Failing to honour the Feminine
I strongly recommend Edward Edinger’s book The Eternal Drama: The Inner Meaning of Greek Mythology (Shambhala, 1994). It is full of thought-provoking explanations and arguments. In recounting the story of Jason and Medea, Edinger notes a recurring theme in Greek mythology: the hero defies death and achieves his quest through the help of a woman whom he promises to marry or honour in some way and whom he subsequently abandons. (The tale of Theseus and Ariadne is another example.) For Edinger, this tendency of the hero to exploit the anima (his intuition) for worldly ends rather than as a means to wholeness is at the root of these stories and ultimately portended the collapse of the Greek world. The hero ends up using his female saviour for his own ends, being too afraid of her power to give her her rightful place. This, according to Edinger, bespeaks a masculine principle that is fundamentally insecure.

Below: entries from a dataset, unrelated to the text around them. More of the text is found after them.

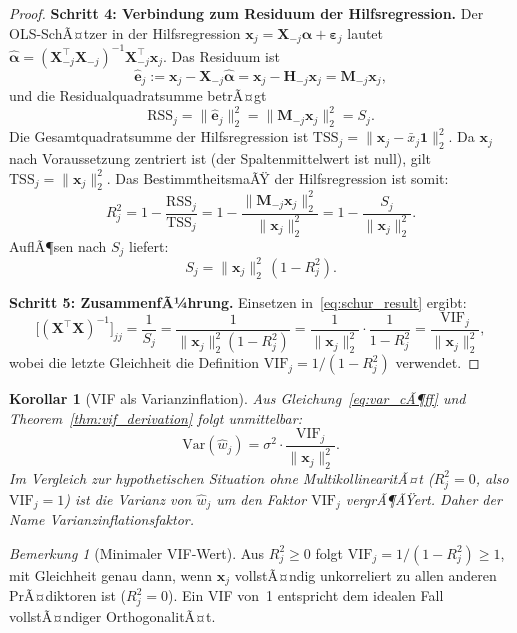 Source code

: ﻿\documentclass[12pt, a4paper]{article}
\newtheorem{corollary}[theorem]{Korollar}
\theoremstyle{definition}
\theoremstyle{remark}
\newtheorem{remark}[theorem]{Bemerkung}
\newcommand{\vx}{\bm{x}}
\newcommand{\vX}{\bm{X}}
\newcommand{\T}{\top}
\begin{document}
\begin{proof}
	\textbf{Schritt 4: Verbindung zum Residuum der Hilfsregression.}
	Der OLS-SchÃ¤tzer in der Hilfsregression $\vx_j = \vX_{-j}\bm{\alpha} + \bm{\varepsilon}_j$
	lautet $\hat{\bm{\alpha}} = (\vX_{-j}^\T\vX_{-j})^{-1}\vX_{-j}^\T\vx_j$. Das Residuum ist
	\[
	\hat{\bm{e}}_j := \vx_j - \vX_{-j}\hat{\bm{\alpha}}
	= \vx_j - \bm{H}_{-j}\vx_j = \bm{M}_{-j}\vx_j,
	\]
	und die Residualquadratsumme betrÃ¤gt
	\[
	\mathrm{RSS}_j = \|\hat{\bm{e}}_j\|_2^2 = \|\bm{M}_{-j}\vx_j\|_2^2 = S_j.
	\]
	Die Gesamtquadratsumme der Hilfsregression ist $\mathrm{TSS}_j = \|\vx_j - \bar{x}_j\bm{1}\|_2^2$.
	Da $\vx_j$ nach Voraussetzung zentriert ist (der Spaltenmittelwert ist null), gilt
	$\mathrm{TSS}_j = \|\vx_j\|_2^2$. Das BestimmtheitsmaÃŸ der Hilfsregression ist somit:
	\[
	R_j^2 = 1 - \frac{\mathrm{RSS}_j}{\mathrm{TSS}_j}
	= 1 - \frac{\|\bm{M}_{-j}\vx_j\|_2^2}{\|\vx_j\|_2^2}
	= 1 - \frac{S_j}{\|\vx_j\|_2^2}.
	\]
	AuflÃ¶sen nach $S_j$ liefert:
	\[
	S_j = \|\vx_j\|_2^2\,(1 - R_j^2).
	\]

	\textbf{Schritt 5: ZusammenfÃ¼hrung.}
	Einsetzen in~\eqref{eq:schur_result} ergibt:
	\[
	\bigl[(\vX^\T\vX)^{-1}\bigr]_{jj}
	= \frac{1}{S_j}
	= \frac{1}{\|\vx_j\|_2^2(1 - R_j^2)}
	= \frac{1}{\|\vx_j\|_2^2} \cdot \frac{1}{1-R_j^2}
	= \frac{\mathrm{VIF}_j}{\|\vx_j\|_2^2},
	\]
	wobei die letzte Gleichheit die Definition $\mathrm{VIF}_j = 1/(1-R_j^2)$ verwendet.
\end{proof}

\begin{corollary}[VIF als Varianzinflation]
	\label{cor:vif_inflation}
	Aus Gleichung~\eqref{eq:var_cÃ¶ff} und Theorem~\ref{thm:vif_derivation} folgt unmittelbar:
	\begin{equation}
		\mathrm{Var}(\hat{w}_j) = \sigma^2 \cdot \frac{\mathrm{VIF}_j}{\|\vx_j\|_2^2}.
		\label{eq:var_inflated}
	\end{equation}
	Im Vergleich zur hypothetischen Situation ohne MultikollinearitÃ¤t ($R_j^2 = 0$, also $\mathrm{VIF}_j = 1$)
	ist die Varianz von $\hat{w}_j$ um den Faktor $\mathrm{VIF}_j$ vergrÃ¶ÃŸert. Daher der Name
	\emph{Varianzinflationsfaktor}.
\end{corollary}

\begin{remark}[Minimaler VIF-Wert]
	Aus $R_j^2 \geq 0$ folgt $\mathrm{VIF}_j = 1/(1-R_j^2) \geq 1$, mit Gleichheit genau dann,
	wenn $\vx_j$ vollstÃ¤ndig unkorreliert zu allen anderen PrÃ¤diktoren ist ($R_j^2 = 0$).
	Ein VIF von~1 entspricht dem idealen Fall vollstÃ¤ndiger OrthogonalitÃ¤t.
\end{remark}
\end{document}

‘The masculine could not achieve a balance with the feminine,’ writes Edinger, ‘hence the most that could be done was to exploit the feminine principle and then drop it again. The result was that the anima turned into bitterness. We may find in this an underlying explanation for the eventual fall of the ancient world….Certainly in Hellenistic times we note the development of a pervasive bitterness; a kind of rending sadness seems to run through most of Greek wisdom. Stoicism had an undercurrent of despair, and we see its ultimate expression in Sophocles, who gave vent to this prevalent feeling in Oedipus at Colonus.’ Here Edinger quotes Oedipus’s nihilistic words: “Not to be born is, past all prizing, best; but when a man hath seen the light, this is next by far, that with all speed he should go thither, whence he hath come.” If that is the ultimate wisdom of life, it is a counsel of despair and reason enough for the decline of ancient civilisation.’